リフォームできるかどうかは構造次第
日本の建築物は、建築基準法によって最低レベルの基準が決まっている。
なので中古物件は、その最低レベルの基準を満たすためにリフォームが必要になることが多い。
建築基準法の住宅に関する大きな変更は次の通りだ。
- 1981年…耐震性能基準が変更
- 1998年…省エネ性能基準が追加
- 2000年…耐力壁の配置バランスや地盤に応じた基礎
- 2003年…24時間換気システムの設置
81年の基準に合格した建物でも、6,000人以上がなくなった1995年の阪神・淡路大震災で、倒壊した建物が多かったため2,000年には耐力壁の規定が加わった。

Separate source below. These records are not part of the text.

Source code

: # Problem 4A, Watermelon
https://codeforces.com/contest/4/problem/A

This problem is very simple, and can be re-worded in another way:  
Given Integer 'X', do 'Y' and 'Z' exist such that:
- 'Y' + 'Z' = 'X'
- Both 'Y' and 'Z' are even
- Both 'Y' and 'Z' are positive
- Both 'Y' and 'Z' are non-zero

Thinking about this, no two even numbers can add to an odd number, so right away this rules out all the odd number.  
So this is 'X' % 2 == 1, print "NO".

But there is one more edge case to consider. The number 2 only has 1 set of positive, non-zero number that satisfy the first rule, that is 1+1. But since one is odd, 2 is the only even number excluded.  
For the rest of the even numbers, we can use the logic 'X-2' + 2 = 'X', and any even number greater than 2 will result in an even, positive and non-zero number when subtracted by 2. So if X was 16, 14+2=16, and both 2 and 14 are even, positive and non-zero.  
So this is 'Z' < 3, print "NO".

また1998年の改訂では、断熱性能などの規定が盛り込まれ、冷暖房などの効率を良くするための基準ができた。
さらに2003年にはシックハウス症候群やカビなどで健康被害が出ないように、常に換気が行われるような基準ができた。
このため、2003年以降の建物は、地震に強く、壁の断熱性が高く、換気が効いた建物になっているわけだ。

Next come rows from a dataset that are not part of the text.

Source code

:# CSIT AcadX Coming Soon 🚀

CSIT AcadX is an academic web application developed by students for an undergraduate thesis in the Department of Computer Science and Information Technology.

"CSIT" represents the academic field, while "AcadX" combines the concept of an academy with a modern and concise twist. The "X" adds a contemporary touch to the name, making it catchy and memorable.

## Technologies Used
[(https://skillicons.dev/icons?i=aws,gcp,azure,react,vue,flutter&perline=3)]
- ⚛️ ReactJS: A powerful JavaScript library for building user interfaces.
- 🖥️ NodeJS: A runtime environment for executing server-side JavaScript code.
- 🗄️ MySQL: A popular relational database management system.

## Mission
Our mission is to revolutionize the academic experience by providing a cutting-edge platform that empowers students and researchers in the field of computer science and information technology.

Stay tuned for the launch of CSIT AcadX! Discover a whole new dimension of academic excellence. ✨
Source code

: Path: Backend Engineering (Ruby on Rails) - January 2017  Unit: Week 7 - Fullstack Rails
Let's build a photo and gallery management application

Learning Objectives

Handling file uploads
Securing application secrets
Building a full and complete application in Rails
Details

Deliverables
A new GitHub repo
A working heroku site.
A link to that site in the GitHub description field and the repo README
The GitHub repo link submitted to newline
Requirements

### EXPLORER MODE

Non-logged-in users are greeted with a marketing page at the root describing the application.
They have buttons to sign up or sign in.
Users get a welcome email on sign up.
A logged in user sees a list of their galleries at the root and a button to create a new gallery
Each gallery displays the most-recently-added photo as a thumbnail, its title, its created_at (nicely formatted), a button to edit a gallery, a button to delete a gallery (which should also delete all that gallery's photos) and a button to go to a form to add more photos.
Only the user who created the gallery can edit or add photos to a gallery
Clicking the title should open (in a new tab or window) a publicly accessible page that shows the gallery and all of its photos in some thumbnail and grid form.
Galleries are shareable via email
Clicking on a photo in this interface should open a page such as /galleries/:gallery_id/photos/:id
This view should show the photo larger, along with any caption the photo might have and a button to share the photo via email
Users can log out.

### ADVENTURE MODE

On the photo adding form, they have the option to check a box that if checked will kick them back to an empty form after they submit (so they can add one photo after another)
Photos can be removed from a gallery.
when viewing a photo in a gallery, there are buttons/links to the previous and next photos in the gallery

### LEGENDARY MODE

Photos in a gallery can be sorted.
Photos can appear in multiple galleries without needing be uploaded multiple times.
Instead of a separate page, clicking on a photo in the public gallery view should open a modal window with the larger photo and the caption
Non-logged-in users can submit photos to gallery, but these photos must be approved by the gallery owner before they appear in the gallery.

となると、中古住宅を買ってリフォームするには、これらの基準を満たすようなリフォームが必要になる。
ところが、リフォームができるかどうかは、建物の構造が鍵になっていて、リフォーム不可能な場合もあるのだ。
ラーメン構造と壁式構造
住宅には大きく分けて、木造と木造以外がある。
木造の建物とは、木材を使って建てられた建物で、在来工法(軸組工法)とツーバイフォー工法がある。
木造以外の建物には、鉄骨造りと鉄筋コンクリート造りがある。
鉄筋コンクリート造りにも、現場でコンクリートを流し込むRC造りと、工場で鉄筋コンクリートを作って、現場で組み立てるプレキャスト工法がある。
それぞれいろんな特徴があるのだが、リフォームで問題になるのが建物の「構造」だ。
建物の構造には大きく分けて2種類あって、それが「ラーメン構造」と「壁式構造」だ。
ラーメン構造というのは、ドイツのラーメンさんが言い出した構造で、垂直に立てた柱と水平な梁によって建物を支える構造のことである。
ラーメン構造 図解
ラーメン構造では、柱と梁の接合部分ががっしりしていて(剛接合)、ここで建物を支える構造だ。
もう一方の壁式構造というのは壁を組み合わせて建てた構造で、ティッシュペーパーの箱や升(マス)みたいなモノだと思えば良い。
壁式構造のイメージ(升)
構造というのは建物を支えている部分という意味で、これは耐震性能と密接な関係があって、変更できない。
つまりラーメン構造では柱や梁は変更できないが、壁をぶち抜くことは可能である。
一方、壁式構造では壁をぶち抜くことはできない。